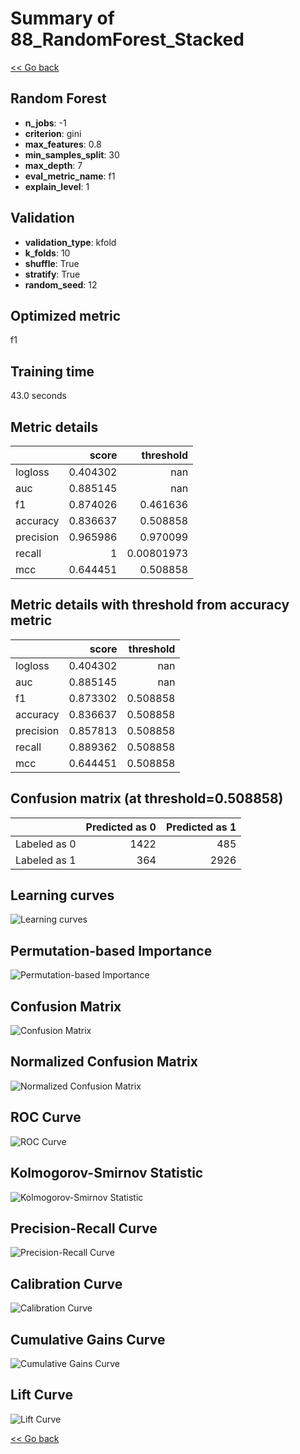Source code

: # Summary of 88_RandomForest_Stacked

[<< Go back](../README.md)


## Random Forest
- **n_jobs**: -1
- **criterion**: gini
- **max_features**: 0.8
- **min_samples_split**: 30
- **max_depth**: 7
- **eval_metric_name**: f1
- **explain_level**: 1

## Validation
 - **validation_type**: kfold
 - **k_folds**: 10
 - **shuffle**: True
 - **stratify**: True
 - **random_seed**: 12

## Optimized metric
f1

## Training time

43.0 seconds

## Metric details
|           |    score |    threshold |
|:----------|---------:|-------------:|
| logloss   | 0.404302 | nan          |
| auc       | 0.885145 | nan          |
| f1        | 0.874026 |   0.461636   |
| accuracy  | 0.836637 |   0.508858   |
| precision | 0.965986 |   0.970099   |
| recall    | 1        |   0.00801973 |
| mcc       | 0.644451 |   0.508858   |


## Metric details with threshold from accuracy metric
|           |    score |   threshold |
|:----------|---------:|------------:|
| logloss   | 0.404302 |  nan        |
| auc       | 0.885145 |  nan        |
| f1        | 0.873302 |    0.508858 |
| accuracy  | 0.836637 |    0.508858 |
| precision | 0.857813 |    0.508858 |
| recall    | 0.889362 |    0.508858 |
| mcc       | 0.644451 |    0.508858 |


## Confusion matrix (at threshold=0.508858)
|              |   Predicted as 0 |   Predicted as 1 |
|:-------------|-----------------:|-----------------:|
| Labeled as 0 |             1422 |              485 |
| Labeled as 1 |              364 |             2926 |

## Learning curves
![Learning curves](learning_curves.png)

## Permutation-based Importance
![Permutation-based Importance](permutation_importance.png)
## Confusion Matrix

![Confusion Matrix](confusion_matrix.png)


## Normalized Confusion Matrix

![Normalized Confusion Matrix](confusion_matrix_normalized.png)


## ROC Curve

![ROC Curve](roc_curve.png)


## Kolmogorov-Smirnov Statistic

![Kolmogorov-Smirnov Statistic](ks_statistic.png)


## Precision-Recall Curve

![Precision-Recall Curve](precision_recall_curve.png)


## Calibration Curve

![Calibration Curve](calibration_curve_curve.png)


## Cumulative Gains Curve

![Cumulative Gains Curve](cumulative_gains_curve.png)


## Lift Curve

![Lift Curve](lift_curve.png)



[<< Go back](../README.md)
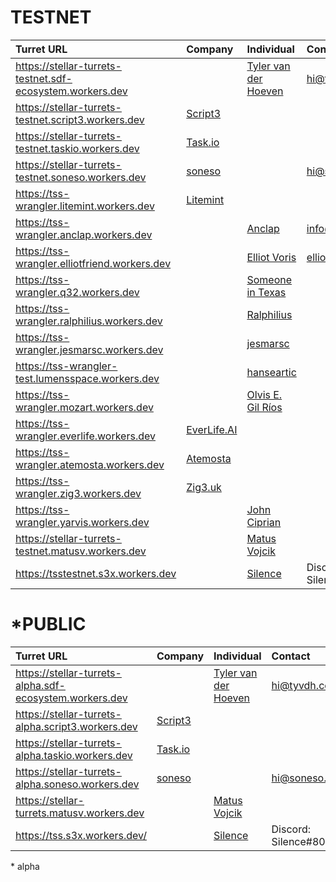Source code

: # TESTNET

| Turret URL | Company | Individual | Contact |
| :- | :- | :- | :- |
| https://stellar-turrets-testnet.sdf-ecosystem.workers.dev | | [Tyler van der Hoeven](https://tyvdh.com/) | hi@tyvdh.com |
| https://stellar-turrets-testnet.script3.workers.dev | [Script3](https://www.script3.io/) | | |
| https://stellar-turrets-testnet.taskio.workers.dev | [Task.io](https://task.io/) | | |
| https://stellar-turrets-testnet.soneso.workers.dev | [soneso](https://soneso.com/) | |hi@soneso.com|
| https://tss-wrangler.litemint.workers.dev | [Litemint](https://litemint.io/) | | |
| https://tss-wrangler.anclap.workers.dev | | [Anclap](https://anclap.com) | info@anclap.com |
| https://tss-wrangler.elliotfriend.workers.dev | | [Elliot Voris](https://github.com/elliotfriend) | elliot@voris.me |
| https://tss-wrangler.q32.workers.dev | | [Someone in Texas](https://twitter.com/a_tx_person) | |
| https://tss-wrangler.ralphilius.workers.dev | | [Ralphilius](https://github.com/ralphilius) | |
| https://tss-wrangler.jesmarsc.workers.dev | | [jesmarsc](https://github.com/jesmarsc) | |
| https://tss-wrangler-test.lumensspace.workers.dev | | [hanseartic](https://github.com/hanseartic) | |
| https://tss-wrangler.mozart.workers.dev | | [Olvis E. Gil Ríos](https://github.com/Olvisgil) | |
| https://tss-wrangler.everlife.workers.dev | [EverLife.AI](https://everlife.ai/) | | |
| https://tss-wrangler.atemosta.workers.dev | [Atemosta](https://atemosta.com/) | | |
| https://tss-wrangler.zig3.workers.dev | [Zig3.uk](https://zig3.uk/) | | |
| https://tss-wrangler.yarvis.workers.dev | | [John Ciprian](https://github.com/jarvisuser90) | |
| https://stellar-turrets-testnet.matusv.workers.dev | | [Matus Vojcik](https://github.com/matusv) | |
| https://tsstestnet.s3x.workers.dev | | [Silence](https://github.com/silence48/) | Discord: Silence#8008 |
  

# \*PUBLIC

| Turret URL | Company | Individual | Contact |
| :- | :- | :- | :- |
| https://stellar-turrets-alpha.sdf-ecosystem.workers.dev | | [Tyler van der Hoeven](https://tyvdh.com/) | hi@tyvdh.com |
| https://stellar-turrets-alpha.script3.workers.dev | [Script3](https://www.script3.io/) | | |
| https://stellar-turrets-alpha.taskio.workers.dev | [Task.io](https://task.io/) | | |
| https://stellar-turrets-alpha.soneso.workers.dev | [soneso](https://soneso.com/) | |hi@soneso.com|
| https://stellar-turrets.matusv.workers.dev | | [Matus Vojcik](https://github.com/matusv) | |
| https://tss.s3x.workers.dev/ | | [Silence](https://github.com/silence48/) | Discord: Silence#8008 |
\* alpha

TO DO: A word-for-word restatement of the records above from the line containing "https://tsstestnet.s3x.workers.dev | |" to their final line is all the answer should hold.

EXPECTED OUTPUT:
| https://tsstestnet.s3x.workers.dev | | [Silence](https://github.com/silence48/) | Discord: Silence#8008 |
  

# \*PUBLIC

| Turret URL | Company | Individual | Contact |
| :- | :- | :- | :- |
| https://stellar-turrets-alpha.sdf-ecosystem.workers.dev | | [Tyler van der Hoeven](https://tyvdh.com/) | hi@tyvdh.com |
| https://stellar-turrets-alpha.script3.workers.dev | [Script3](https://www.script3.io/) | | |
| https://stellar-turrets-alpha.taskio.workers.dev | [Task.io](https://task.io/) | | |
| https://stellar-turrets-alpha.soneso.workers.dev | [soneso](https://soneso.com/) | |hi@soneso.com|
| https://stellar-turrets.matusv.workers.dev | | [Matus Vojcik](https://github.com/matusv) | |
| https://tss.s3x.workers.dev/ | | [Silence](https://github.com/silence48/) | Discord: Silence#8008 |
\* alpha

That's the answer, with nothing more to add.